2. Assess for alterations in neural activity correlated with affective symptoms associated with EFV vs RAL use using fMRI, and their associations with changes in neurometabolites assessed by MRS, and with changes in cognition assessed by Trail Making and Digit Substitution Tests.

3. Determine changes in emotion, cognition and sleep quality after switching from EFV to RAL, and how they correlate with subject treatment preference.

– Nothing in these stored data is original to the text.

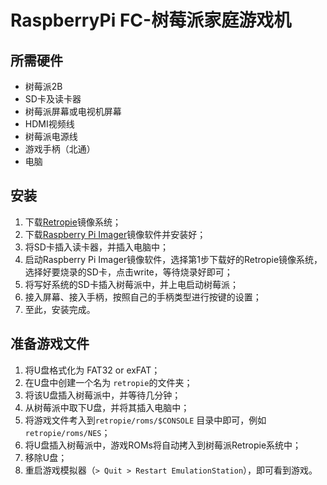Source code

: # RaspberryPi FC-树莓派家庭游戏机
## 所需硬件
- 树莓派2B
- SD卡及读卡器
- 树莓派屏幕或电视机屏幕
- HDMI视频线
- 树莓派电源线
- 游戏手柄（北通）
- 电脑

## 安装
1. 下载[Retropie](https://retropie.org.uk/download/)镜像系统；
2. 下载[Raspberry Pi Imager](https://www.raspberrypi.com/software/)镜像软件并安装好；
3. 将SD卡插入读卡器，并插入电脑中；
4. 启动Raspberry Pi Imager镜像软件，选择第1步下载好的Retropie镜像系统，选择好要烧录的SD卡，点击write，等待烧录好即可；
5. 将写好系统的SD卡插入树莓派中，并上电启动树莓派；
6. 接入屏幕、接入手柄，按照自己的手柄类型进行按键的设置；
7. 至此，安装完成。

## 准备游戏文件
1. 将U盘格式化为 FAT32 or exFAT；
2. 在U盘中创建一个名为 `retropie`的文件夹；
3. 将该U盘插入树莓派中，并等待几分钟；
4. 从树莓派中取下U盘，并将其插入电脑中；
5. 将游戏文件考入到`retropie/roms/$CONSOLE` 目录中即可，例如`retropie/roms/NES`；
6. 将U盘插入树莓派中，游戏ROMs将自动拷入到树莓派Retropie系统中；
7. 移除U盘；
8. 重启游戏模拟器（`> Quit > Restart EmulationStation`），即可看到游戏。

This clinical study will extend our current understanding of EFV neurotoxicity by further defining the nature of these biological changes. Further elucidation of the neurobiological underpinnings of EFV-induced CNS toxicity will have clinical relevance in improving the quality of life and drug adherence of HIV-infected patients on ART, especially among older patients or those with baseline neuropsychiatric disorders, whom at baseline are more vulnerable to neurocognitive decline from long-term HIV infection.

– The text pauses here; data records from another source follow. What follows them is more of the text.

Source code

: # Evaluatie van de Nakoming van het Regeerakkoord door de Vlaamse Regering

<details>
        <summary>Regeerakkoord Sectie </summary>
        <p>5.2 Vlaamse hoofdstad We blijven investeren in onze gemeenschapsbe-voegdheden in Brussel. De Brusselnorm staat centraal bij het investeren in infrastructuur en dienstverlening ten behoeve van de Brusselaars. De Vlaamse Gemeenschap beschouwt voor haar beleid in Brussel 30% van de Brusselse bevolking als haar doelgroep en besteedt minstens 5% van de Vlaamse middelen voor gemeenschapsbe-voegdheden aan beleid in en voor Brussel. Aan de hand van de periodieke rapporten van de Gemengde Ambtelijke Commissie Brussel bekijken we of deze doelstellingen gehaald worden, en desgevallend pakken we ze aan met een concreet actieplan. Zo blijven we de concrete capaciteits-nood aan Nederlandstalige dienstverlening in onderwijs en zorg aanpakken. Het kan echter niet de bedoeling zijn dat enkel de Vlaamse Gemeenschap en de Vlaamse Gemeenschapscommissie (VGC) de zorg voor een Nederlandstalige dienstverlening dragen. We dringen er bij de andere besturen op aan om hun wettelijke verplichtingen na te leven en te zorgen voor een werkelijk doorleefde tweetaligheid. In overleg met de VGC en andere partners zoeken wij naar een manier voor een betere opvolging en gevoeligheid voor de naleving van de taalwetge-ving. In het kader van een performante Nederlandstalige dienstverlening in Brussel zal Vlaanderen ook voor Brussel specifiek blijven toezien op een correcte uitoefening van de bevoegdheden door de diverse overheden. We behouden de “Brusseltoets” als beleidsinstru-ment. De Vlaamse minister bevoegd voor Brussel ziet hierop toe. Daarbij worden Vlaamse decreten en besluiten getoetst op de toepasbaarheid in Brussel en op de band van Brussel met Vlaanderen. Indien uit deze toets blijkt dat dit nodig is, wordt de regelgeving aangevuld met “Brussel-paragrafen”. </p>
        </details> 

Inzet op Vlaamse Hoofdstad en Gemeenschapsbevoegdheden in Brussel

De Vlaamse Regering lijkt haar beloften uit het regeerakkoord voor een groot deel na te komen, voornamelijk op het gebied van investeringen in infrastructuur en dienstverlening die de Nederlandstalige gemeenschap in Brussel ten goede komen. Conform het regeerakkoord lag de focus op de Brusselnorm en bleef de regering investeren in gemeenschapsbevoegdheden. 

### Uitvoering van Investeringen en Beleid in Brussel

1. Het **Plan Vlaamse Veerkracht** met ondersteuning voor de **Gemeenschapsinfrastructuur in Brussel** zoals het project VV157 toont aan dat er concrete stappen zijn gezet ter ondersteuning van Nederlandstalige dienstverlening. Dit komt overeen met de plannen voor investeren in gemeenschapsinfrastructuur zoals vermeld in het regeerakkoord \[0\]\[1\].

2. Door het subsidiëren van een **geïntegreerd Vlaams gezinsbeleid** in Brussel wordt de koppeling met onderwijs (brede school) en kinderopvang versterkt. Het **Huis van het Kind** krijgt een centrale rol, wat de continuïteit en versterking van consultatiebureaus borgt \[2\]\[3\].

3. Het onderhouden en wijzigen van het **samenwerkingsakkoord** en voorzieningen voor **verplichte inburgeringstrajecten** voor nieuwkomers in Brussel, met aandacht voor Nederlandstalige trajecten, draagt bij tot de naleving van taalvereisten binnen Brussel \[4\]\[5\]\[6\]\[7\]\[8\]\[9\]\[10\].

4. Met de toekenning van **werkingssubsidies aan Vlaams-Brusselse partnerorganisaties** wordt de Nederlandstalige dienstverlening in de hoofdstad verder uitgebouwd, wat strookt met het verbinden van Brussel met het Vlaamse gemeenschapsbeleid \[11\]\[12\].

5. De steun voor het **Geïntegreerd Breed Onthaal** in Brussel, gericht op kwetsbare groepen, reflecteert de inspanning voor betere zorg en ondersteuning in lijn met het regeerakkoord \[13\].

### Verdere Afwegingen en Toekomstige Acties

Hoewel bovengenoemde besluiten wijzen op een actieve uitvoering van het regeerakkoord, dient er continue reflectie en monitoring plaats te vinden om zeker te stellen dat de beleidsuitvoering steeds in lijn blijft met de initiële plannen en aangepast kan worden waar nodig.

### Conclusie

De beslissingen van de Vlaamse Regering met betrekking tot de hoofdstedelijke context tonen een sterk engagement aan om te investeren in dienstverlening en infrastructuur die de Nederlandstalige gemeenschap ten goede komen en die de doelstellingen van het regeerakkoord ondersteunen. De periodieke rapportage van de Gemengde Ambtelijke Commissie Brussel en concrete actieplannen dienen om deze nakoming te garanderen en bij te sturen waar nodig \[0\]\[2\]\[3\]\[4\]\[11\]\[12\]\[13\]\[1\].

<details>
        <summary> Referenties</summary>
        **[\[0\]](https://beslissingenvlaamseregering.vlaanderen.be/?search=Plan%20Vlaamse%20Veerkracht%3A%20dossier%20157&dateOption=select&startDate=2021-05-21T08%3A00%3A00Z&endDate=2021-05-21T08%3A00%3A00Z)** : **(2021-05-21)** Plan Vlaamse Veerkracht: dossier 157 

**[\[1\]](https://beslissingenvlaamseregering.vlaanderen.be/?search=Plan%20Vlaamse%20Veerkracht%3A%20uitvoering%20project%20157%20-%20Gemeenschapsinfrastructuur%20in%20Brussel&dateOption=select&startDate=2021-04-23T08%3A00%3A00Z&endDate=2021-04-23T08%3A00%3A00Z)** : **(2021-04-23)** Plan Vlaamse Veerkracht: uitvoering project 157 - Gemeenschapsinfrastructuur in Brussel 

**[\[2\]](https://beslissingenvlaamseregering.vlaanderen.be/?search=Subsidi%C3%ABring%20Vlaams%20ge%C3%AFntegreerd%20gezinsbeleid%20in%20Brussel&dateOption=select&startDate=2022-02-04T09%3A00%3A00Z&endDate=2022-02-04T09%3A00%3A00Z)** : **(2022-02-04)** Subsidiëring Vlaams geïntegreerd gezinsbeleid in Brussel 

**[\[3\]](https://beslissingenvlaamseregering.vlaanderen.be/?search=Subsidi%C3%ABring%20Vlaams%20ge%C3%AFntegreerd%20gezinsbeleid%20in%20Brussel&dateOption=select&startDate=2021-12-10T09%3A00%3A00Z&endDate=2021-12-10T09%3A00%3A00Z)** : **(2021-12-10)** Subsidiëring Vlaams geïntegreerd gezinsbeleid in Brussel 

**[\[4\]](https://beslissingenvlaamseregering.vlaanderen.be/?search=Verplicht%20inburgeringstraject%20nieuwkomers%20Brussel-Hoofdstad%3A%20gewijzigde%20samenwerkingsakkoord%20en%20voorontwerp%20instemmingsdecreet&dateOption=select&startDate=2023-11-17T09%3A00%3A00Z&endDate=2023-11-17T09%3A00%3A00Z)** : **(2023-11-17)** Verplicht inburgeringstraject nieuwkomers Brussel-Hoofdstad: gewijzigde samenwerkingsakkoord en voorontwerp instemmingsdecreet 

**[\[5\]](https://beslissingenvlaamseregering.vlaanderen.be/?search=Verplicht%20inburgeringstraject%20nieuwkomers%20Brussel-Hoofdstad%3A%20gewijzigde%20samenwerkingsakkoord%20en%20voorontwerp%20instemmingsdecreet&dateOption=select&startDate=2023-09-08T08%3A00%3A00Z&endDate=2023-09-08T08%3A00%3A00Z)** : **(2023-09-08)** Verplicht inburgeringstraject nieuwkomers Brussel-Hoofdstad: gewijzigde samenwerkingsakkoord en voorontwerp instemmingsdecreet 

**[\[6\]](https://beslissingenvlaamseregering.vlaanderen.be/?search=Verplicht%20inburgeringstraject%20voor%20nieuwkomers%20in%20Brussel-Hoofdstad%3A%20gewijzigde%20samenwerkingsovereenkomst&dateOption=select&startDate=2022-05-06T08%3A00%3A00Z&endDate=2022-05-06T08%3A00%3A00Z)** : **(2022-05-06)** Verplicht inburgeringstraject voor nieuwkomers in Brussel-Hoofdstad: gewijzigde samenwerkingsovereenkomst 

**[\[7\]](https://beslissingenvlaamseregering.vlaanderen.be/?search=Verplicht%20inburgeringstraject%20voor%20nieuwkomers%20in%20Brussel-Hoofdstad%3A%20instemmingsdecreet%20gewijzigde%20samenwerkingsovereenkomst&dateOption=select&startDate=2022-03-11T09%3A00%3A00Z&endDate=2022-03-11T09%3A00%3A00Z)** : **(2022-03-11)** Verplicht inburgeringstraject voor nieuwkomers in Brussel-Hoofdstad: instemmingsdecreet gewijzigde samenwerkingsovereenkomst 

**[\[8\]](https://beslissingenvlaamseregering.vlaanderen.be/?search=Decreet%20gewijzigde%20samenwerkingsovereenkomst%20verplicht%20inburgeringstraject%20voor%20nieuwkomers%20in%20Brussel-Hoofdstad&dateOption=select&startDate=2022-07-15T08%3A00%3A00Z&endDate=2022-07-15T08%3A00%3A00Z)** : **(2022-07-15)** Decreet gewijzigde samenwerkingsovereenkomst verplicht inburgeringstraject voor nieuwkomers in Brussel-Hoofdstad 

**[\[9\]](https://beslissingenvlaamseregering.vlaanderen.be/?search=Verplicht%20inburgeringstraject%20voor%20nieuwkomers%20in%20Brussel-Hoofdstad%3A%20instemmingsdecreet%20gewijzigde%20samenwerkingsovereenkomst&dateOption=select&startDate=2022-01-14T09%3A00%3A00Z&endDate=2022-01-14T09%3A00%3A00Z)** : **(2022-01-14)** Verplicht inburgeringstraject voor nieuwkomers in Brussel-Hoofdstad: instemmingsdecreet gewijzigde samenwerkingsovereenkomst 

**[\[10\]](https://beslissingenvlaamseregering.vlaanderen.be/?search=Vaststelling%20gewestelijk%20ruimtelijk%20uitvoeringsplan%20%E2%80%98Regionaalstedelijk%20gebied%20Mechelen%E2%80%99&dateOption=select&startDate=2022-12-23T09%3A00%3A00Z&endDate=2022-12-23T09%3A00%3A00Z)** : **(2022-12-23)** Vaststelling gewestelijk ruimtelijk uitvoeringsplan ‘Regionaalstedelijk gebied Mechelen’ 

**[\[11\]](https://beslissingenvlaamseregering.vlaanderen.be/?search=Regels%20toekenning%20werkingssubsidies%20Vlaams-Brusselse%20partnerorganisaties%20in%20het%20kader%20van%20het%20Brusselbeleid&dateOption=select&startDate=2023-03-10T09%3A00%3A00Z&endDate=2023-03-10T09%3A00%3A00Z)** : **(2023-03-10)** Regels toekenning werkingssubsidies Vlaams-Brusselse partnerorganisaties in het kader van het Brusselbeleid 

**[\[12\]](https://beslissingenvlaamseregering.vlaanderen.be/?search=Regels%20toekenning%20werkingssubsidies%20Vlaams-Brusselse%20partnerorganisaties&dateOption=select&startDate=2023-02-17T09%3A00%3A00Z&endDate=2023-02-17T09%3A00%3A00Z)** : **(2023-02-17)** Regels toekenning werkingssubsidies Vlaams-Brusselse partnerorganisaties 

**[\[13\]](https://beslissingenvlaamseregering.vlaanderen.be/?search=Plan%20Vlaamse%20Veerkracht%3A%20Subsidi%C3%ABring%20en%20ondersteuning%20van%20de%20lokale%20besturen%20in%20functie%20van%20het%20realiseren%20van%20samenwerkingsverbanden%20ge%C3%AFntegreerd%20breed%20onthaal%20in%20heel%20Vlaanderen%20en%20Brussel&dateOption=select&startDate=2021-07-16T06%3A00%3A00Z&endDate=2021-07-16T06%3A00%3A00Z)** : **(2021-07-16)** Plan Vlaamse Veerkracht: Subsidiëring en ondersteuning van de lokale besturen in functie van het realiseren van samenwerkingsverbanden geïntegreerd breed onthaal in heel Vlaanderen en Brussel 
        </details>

United States No locations recruiting
Other Countries No locations recruiting

Study Design

Endpoint classification efficacy study
Intervention model single group assignment
Masking open label
Primary purpose treatment
Arm
(Experimental)
Switch from Atripla (EFV/FTC/TDF) to raltegravir (RAL) + truvada (FTC/TDF). Raltegravir will be administered 400mg twice-a-day.
switch efavirenz (efv) to raltegravir (ral) raltegravir (Isentress) 400mg BID

Primary Outcomes

Measure
Neurometabolites based on MRS
time frame: 8 weeks
Neural activation networks using fMRI
time frame: 8 weeks

Secondary Outcomes

Measure
Other neurometabolite changes measured by MRS
time frame: 8 weeks
Neurocognitive changes
time frame: 8 weeks
Fasting lipid profile
time frame: 8 weeks
Sleep quality
time frame: 8 weeks
ART regimen preference
time frame: 8 weeks
Markers of immune activation
time frame: 8 weeks
Change in level of EFV and metabolites
time frame: 8 weeks

Eligibility Criteria

Male or female participants from 18 years up to 65 years old.

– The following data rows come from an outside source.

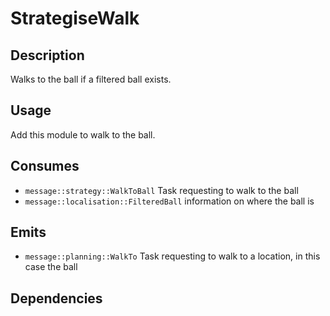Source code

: # StrategiseWalk

## Description

Walks to the ball if a filtered ball exists.

## Usage

Add this module to walk to the ball.

## Consumes

- `message::strategy::WalkToBall` Task requesting to walk to the ball
- `message::localisation::FilteredBall` information on where the ball is

## Emits

- `message::planning::WalkTo` Task requesting to walk to a location, in this case the ball

## Dependencies
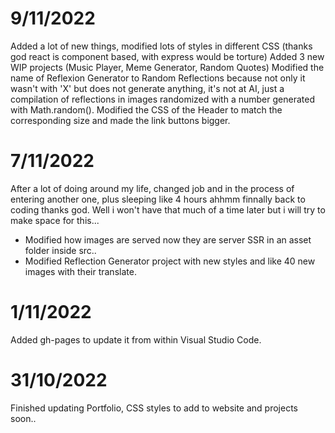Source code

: # 9/11/2022

Added a lot of new things, modified lots of styles in different CSS (thanks god react is component based, with express would be torture)
Added 3 new WIP projects (Music Player, Meme Generator, Random Quotes)
Modified the name of Reflexion Generator to Random Reflections because not only it wasn't with 'X' but does not generate anything, it's not at AI, just a compilation of reflections in images randomized with a number generated with Math.random().
Modified the CSS of the Header to match the corresponding size and made the link buttons bigger.

# 7/11/2022

After a lot of doing around my life, changed job and in the process of entering another one, plus sleeping like 4 hours ahhmm finnally back to coding thanks god. Well i won't have that much of a time later but i will try to make space for this...

- Modified how images are served now they are server SSR in an asset folder inside src..
- Modified Reflection Generator project with new styles and like 40 new images with their translate.

# 1/11/2022

Added gh-pages to update it from within Visual Studio Code.

# 31/10/2022

Finished updating Portfolio, CSS styles to add to website and projects soon..
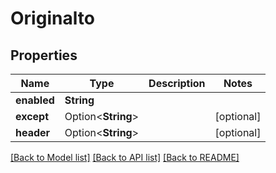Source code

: # Originalto

## Properties

Name | Type | Description | Notes
------------ | ------------- | ------------- | -------------
**enabled** | **String** |  | 
**except** | Option<**String**> |  | [optional]
**header** | Option<**String**> |  | [optional]

[[Back to Model list]](../README.md#documentation-for-models) [[Back to API list]](../README.md#documentation-for-api-endpoints) [[Back to README]](../README.md)



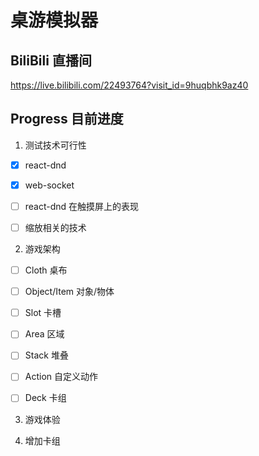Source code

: # 桌游模拟器

## BiliBili 直播间

https://live.bilibili.com/22493764?visit_id=9huqbhk9az40

## Progress 目前进度

1. 测试技术可行性

- [x] react-dnd

- [x] web-socket

- [ ] react-dnd 在触摸屏上的表现

- [ ] 缩放相关的技术

2. 游戏架构

- [ ] Cloth 桌布

- [ ] Object/Item 对象/物体

- [ ] Slot 卡槽

- [ ] Area 区域

- [ ] Stack 堆叠

- [ ] Action 自定义动作

- [ ] Deck 卡组

3. 游戏体验

4. 增加卡组

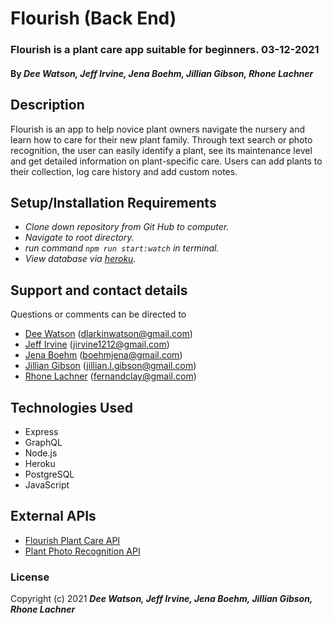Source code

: # Flourish (Back End)


### Flourish is a plant care app suitable for beginners. 03-12-2021

#### By _**Dee Watson, Jeff Irvine, Jena Boehm, Jillian Gibson, Rhone Lachner**_


## Description
Flourish is an app to help novice plant owners navigate the nursery and learn how to care for their new plant family. Through text search or photo recognition, the user can easily identify a plant, see its maintenance level and get detailed information on plant-specific care. Users can add plants to their collection, log care history and add custom notes.

## Setup/Installation Requirements

* _Clone down repository from Git Hub to computer._
* _Navigate to root directory._
* _run command `npm run start:watch` in terminal._
* _View database via [heroku](https://flourish-main-production.herokuapp.com/graphql)._

## Support and contact details

Questions or comments can be directed to 
- [Dee Watson](https://www.linkedin.com/in/dl-watson/) (dlarkinwatson@gmail.com)
- [Jeff Irvine](https://www.linkedin.com/in/irvinejeff/) (jirvine1212@gmail.com)
- [Jena Boehm](https://www.linkedin.com/in/jenaboehm/) (boehmjena@gmail.com)
- [Jillian Gibson](https://www.linkedin.com/in/jillianlg/) (jillian.l.gibson@gmail.com)
- [Rhone Lachner](https://www.linkedin.com/in/rhonelachner/) (fernandclay@gmail.com) 

## Technologies Used
* Express
* GraphQL
* Node.js
* Heroku
* PostgreSQL
* JavaScript

## External APIs
* [Flourish Plant Care API](https://github.com/FlourishTeam/Flourish-plant-API)
* [Plant Photo Recognition API](https://github.com/Plant-id/Plant-id-API)

### License

Copyright (c) 2021 **_Dee Watson, Jeff Irvine, Jena Boehm, Jillian Gibson, Rhone Lachner_**
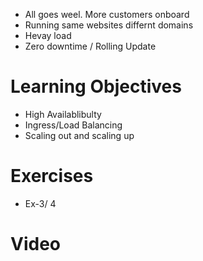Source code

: * All goes weel. More customers onboard
* Running same websites differnt domains
* Hevay load
* Zero downtime / Rolling Update

# Learning Objectives

* High Availablibulty
* Ingress/Load Balancing
* Scaling out and scaling up


# Exercises
 * Ex-3/ 4

# Video

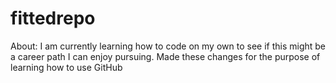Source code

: # fittedrepo
About: I am currently learning how to code on my own to see if this might be a career path I can enjoy pursuing. 
Made these changes for the purpose of learning how to use GitHub
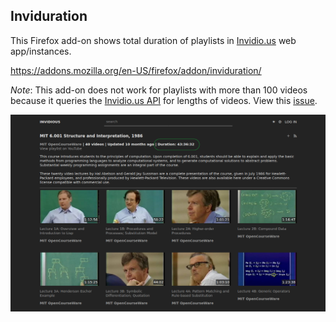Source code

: ## Inviduration

This Firefox add-on shows total duration of playlists in [Invidio.us](https://github.com/omarroth/invidious) web app/instances.

https://addons.mozilla.org/en-US/firefox/addon/inviduration/

_Note_: This add-on does not work for playlists with more than 100 videos because it queries the [Invidio.us API](https://github.com/omarroth/invidious/wiki/API) for lengths of videos. View this [issue](https://github.com/omarroth/invidious/issues/1260).

![screenshot](screenshot.png)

Inclusion Criteria: 1. Chronic HIV-infected individuals on suppressive regimen with EFV/FTC/TDF, for at least 6 months 2. Undetectable HIV-1 RNA virus load for at least 6 months 3. No co-infections with active hepatitis B and C 4. Presence of at least moderate symptoms on 2 out of 3 subcores on the DASS 5. No known active HIV-related and non-HIV related CNS infections 6. Estimated glomerular filtration rate (EGFR) >60 ml/min 7. Consent to switching to EVG/COBI/FTC/TDF 8. Ages 18 - 65 Exclusion Criteria: 1. History of CNS opportunistic infections or active CNS infections 2. History of severe psychiatric disorder (excluding depression and anxiety) 3. History of chronic neurological disorders, such as epilepsy or multiple sclerosis 4. History of or current significant substance abuse or dependence and/or heavy alcohol use (>12 oz/wk) 5. Any women who may be pregnant (positive urine pregnancy test or unprotected sex in 2 weeks prior to scan) or known to be pregnant 6. Contraindications to undergoing fMRI, including metallic implants, claustrophobia, and medical conditions or medications that significantly affect cerebral blood flow or function.

Additional Information

Official title Advanced Neuroimaging Evaluation of the Central Nervous System Biological Changes Associated With Efavirenz Therapy Switch to an Raltegravir-based Regimen
Principal investigator Nina Lin, MD
Trial information was received from ClinicalTrials.gov and was last updated in April 2016.
Information provided to ClinicalTrials.gov by Massachusetts General Hospital.